So, the only way Ghosn is going back is if Lebanon decides to arrest him and arrange with Japan to send him back.

And since there is no extradition treaty, it won't happen. Well, not unless Japan tries to bribe Lebanon. With, say, a few billion US$.

7 ( +7 / -0 )

https://annozijlstra.wordpress.com/2020/01/03/case-ghosn-japanese-lost-face-with-her-unfair-justice-system/

Japanese lost face with her unfair justice system, pressed suspects until they confess, hold on for years, prohibit contact with their loved ones, all out of pure jealousy. We know Japan from the time they had occupied the Netherlands Indie now Indonesia, I can actually laugh about the Renault CEO's escape. Forget about coming back to Japan.

0 ( +1 / -1 )

Lebanon does not extradite its citizens to foreign states.

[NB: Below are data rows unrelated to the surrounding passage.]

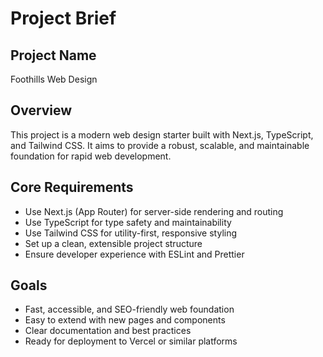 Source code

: # Project Brief

## Project Name
Foothills Web Design

## Overview
This project is a modern web design starter built with Next.js, TypeScript, and Tailwind CSS. It aims to provide a robust, scalable, and maintainable foundation for rapid web development.

## Core Requirements
- Use Next.js (App Router) for server-side rendering and routing
- Use TypeScript for type safety and maintainability
- Use Tailwind CSS for utility-first, responsive styling
- Set up a clean, extensible project structure
- Ensure developer experience with ESLint and Prettier

## Goals
- Fast, accessible, and SEO-friendly web foundation
- Easy to extend with new pages and components
- Clear documentation and best practices
- Ready for deployment to Vercel or similar platforms  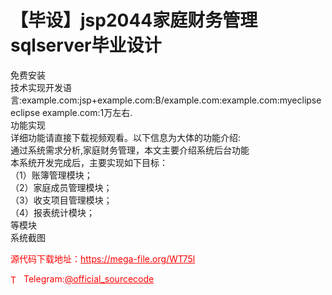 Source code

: # 【毕设】jsp2044家庭财务管理sqlserver毕业设计

免费安装<br>技术实现开发语言:example.com:jsp+example.com:B/example.com:example.com:myeclipse eclipse example.com:1万左右.<br>功能实现<br>详细功能请直接下载视频观看。以下信息为大体的功能介绍:<br>通过系统需求分析,家庭财务管理，本文主要介绍系统后台功能<br>本系统开发完成后，主要实现如下目标：<br>（1）账簿管理模块；<br>（2）家庭成员管理模块；<br>（3）收支项目管理模块；<br>（4）报表统计模块；<br>等模块<br>系统截图<br>


<p style="color: red;">源代码下载地址：<a href="https://mega-file.org/WT75l" style="color: red;">https://mega-file.org/WT75l</a></p><p style="color: red;"><img src="https://cdn-icons-png.flaticon.com/512/2111/2111646.png" alt="Telegram Icon" style="width: 16px; vertical-align: middle; margin-right: 5px;">Telegram:<a href="https://t.me/official_sourcecode" style="color: red;">@official_sourcecode</a></p> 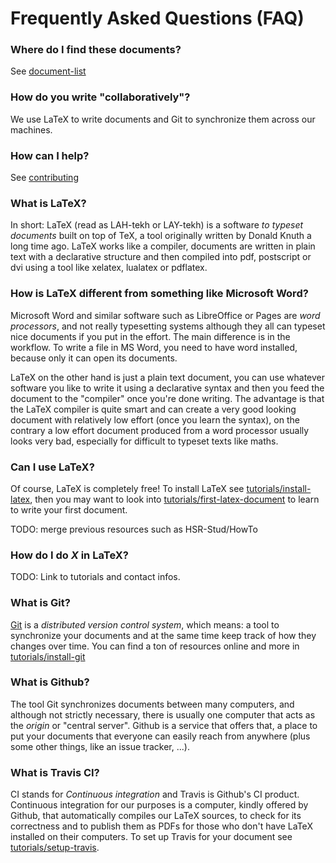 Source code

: # Frequently Asked Questions (FAQ)

### Where do I find these documents?

See [document-list](document-list.md)

### How do you write "collaboratively"?

We use LaTeX to write documents and Git to synchronize them across our machines.

### How can I help?

See [contributing](contributing.md)

### What is LaTeX?

In short: LaTeX (read as LAH-tekh or LAY-tekh) is a software *to typeset documents* built on top of TeX, a tool originally written by Donald Knuth a long time ago. LaTeX works like a compiler, documents are written in plain text with a declarative structure and then compiled into pdf, postscript or dvi using a tool like xelatex, lualatex or pdflatex.

### How is LaTeX different from something like Microsoft Word?

Microsoft Word and similar software such as LibreOffice or Pages are *word processors*, and not really typesetting systems although they all can typeset nice documents if you put in the effort. The main difference is in the workflow. To write a file in MS Word, you need to have word installed, because only it can open its documents.

LaTeX on the other hand is just a plain text document, you can use whatever software you like to write it using a declarative syntax and then you feed the document to the "compiler" once you're done writing. The advantage is that the LaTeX compiler is quite smart and can create a very good looking document with relatively low effort (once you learn the syntax), on the contrary a low effort document produced from a word processor usually looks very bad, especially for difficult to typeset texts like maths.

### Can I use LaTeX?

Of course, LaTeX is completely free! To install LaTeX see [tutorials/install-latex](./tutorials/install-latex.md), then you may want to look into [tutorials/first-latex-document](./tutorials/first-latex-document.md) to learn to write your first document.

TODO: merge previous resources such as HSR-Stud/HowTo

### How do I do *X* in LaTeX?

TODO: Link to tutorials and contact infos.

### What is Git?

[Git](https://git-scm.org) is a *distributed version control system*, which means: a tool to synchronize your documents and at the same time keep track of how they changes over time. You can find a ton of resources online and more in [tutorials/install-git](./tutorials/install-git.md)

### What is Github?

The tool Git synchronizes documents between many computers, and although not strictly necessary, there is usually one computer that acts as the *origin* or "central server". Github is a service that offers that, a place to put your documents that everyone can easily reach from anywhere (plus some other things, like an issue tracker, ...).

### What is Travis CI?

CI stands for *Continuous integration* and Travis is Github's CI product. Continuous integration for our purposes is a computer, kindly offered by Github, that automatically compiles our LaTeX sources, to check for its correctness and to publish them as PDFs for those who don't have LaTeX installed on their computers. To set up Travis for your document see [tutorials/setup-travis](./tutorials/setup-travis.md).
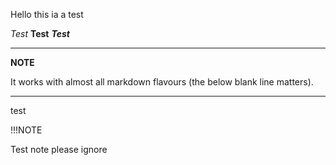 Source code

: Hello this ia a test

*Test* **Test** ***Test***





---
**NOTE**

It works with almost all markdown flavours (the below blank line matters).

---




test


!!!NOTE

Test note please ignore
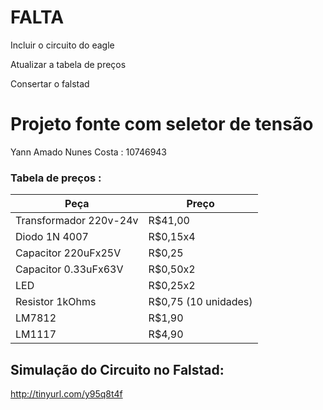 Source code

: # FALTA
Incluir o circuito do eagle

Atualizar a tabela de preços 

Consertar o falstad


# Projeto fonte com seletor de tensão
Yann Amado Nunes Costa : 10746943


### Tabela de preços : 


| Peça                |  Preço              |
| ------------------- | ------------------- |
|  Transformador 220v-24v | R$41,00 |
|  Diodo 1N 4007 |  R$0,15x4 |
|       Capacitor 220uFx25V              |      R$0,25              |
|       Capacitor 0.33uFx63V              |            R$0,50x2           |
|           LED           |    R$0,25x2                  |
|           Resistor 1kOhms          |      R$0,75 (10 unidades)               |
|        LM7812             |    R$1,90                 |
|       LM1117              |       R$4,90               |


## Simulação do Circuito no Falstad:

http://tinyurl.com/y95q8t4f
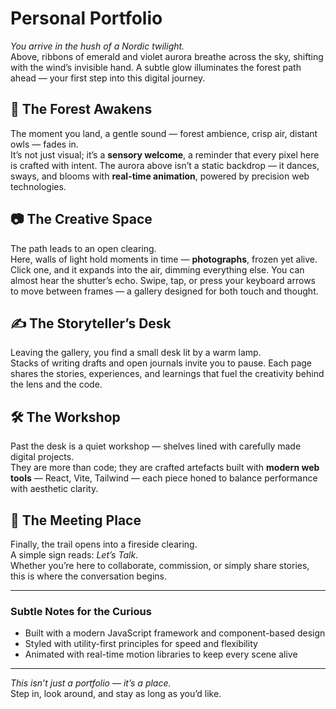 # Personal Portfolio

_You arrive in the hush of a Nordic twilight._  
Above, ribbons of emerald and violet aurora breathe across the sky, shifting with the wind’s invisible hand. A subtle glow illuminates the forest path ahead — your first step into this digital journey.

## 🌌 The Forest Awakens
The moment you land, a gentle sound — forest ambience, crisp air, distant owls — fades in.  
It’s not just visual; it’s a **sensory welcome**, a reminder that every pixel here is crafted with intent. The aurora above isn’t a static backdrop — it dances, sways, and blooms with **real-time animation**, powered by precision web technologies.

## 📷 The Creative Space
The path leads to an open clearing.  
Here, walls of light hold moments in time — **photographs**, frozen yet alive.  
Click one, and it expands into the air, dimming everything else. You can almost hear the shutter’s echo. Swipe, tap, or press your keyboard arrows to move between frames — a gallery designed for both touch and thought.

## ✍️ The Storyteller’s Desk
Leaving the gallery, you find a small desk lit by a warm lamp.  
Stacks of writing drafts and open journals invite you to pause. Each page shares the stories, experiences, and learnings that fuel the creativity behind the lens and the code.

## 🛠 The Workshop
Past the desk is a quiet workshop — shelves lined with carefully made digital projects.  
They are more than code; they are crafted artefacts built with **modern web tools** — React, Vite, Tailwind — each piece honed to balance performance with aesthetic clarity.  

## 🤝 The Meeting Place
Finally, the trail opens into a fireside clearing.  
A simple sign reads: *Let’s Talk*.  
Whether you’re here to collaborate, commission, or simply share stories, this is where the conversation begins.

---

### Subtle Notes for the Curious
- Built with a modern JavaScript framework and component-based design
- Styled with utility-first principles for speed and flexibility
- Animated with real-time motion libraries to keep every scene alive

---

_This isn’t just a portfolio — it’s a place._  
Step in, look around, and stay as long as you’d like.
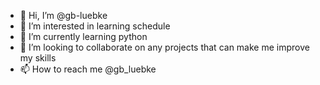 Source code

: - 👋 Hi, I’m @gb-luebke
- 👀 I’m interested in learning schedule
- 🌱 I’m currently learning python
- 💞️ I’m looking to collaborate on any projects that can make me improve my skills
- 📫 How to reach me @gb_luebke

<!---
gb-luebke/gb-luebke is a ✨ special ✨ repository because its `README.md` (this file) appears on your GitHub profile.
You can click the Preview link to take a look at your changes.
--->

The Japanese government is going to make a lot of noise about it but they do exactly the same...

5 ( +7 / -2 )

what did I say? what did I say? he even dragged Turkey into this mess.

This moron just made Japanese prosecutors job hundred times easier. LOL

ofc he can hide in Lebanon if the latter government choose to openly shield a criminal.

-1 ( +5 / -6 )

One of the operatives was a former Marine employed by a U.S. security firm while the second worked for a Lebanese firm, Kyodo said.

make sure these two are held accountable as well

-2 ( +4 / -6 )

What you and many people here fail to realize is that Japan is not a common law country. Its a civil law country so therefore the role of lawyers is more along the lines of advisors. They dont prepare cases here, that is the job of the judges. The role of the judge is exponentionally more important in Japan, therefore the time is not really for preparing a case, but rather enough time for the judges to get ready to hear the case.

Due to this, what alot of people here keep spewing which is absolute hogwash, is that Ghosns lawyers dont get to see evidence before hand. Thats because they dont need to in a civil law system.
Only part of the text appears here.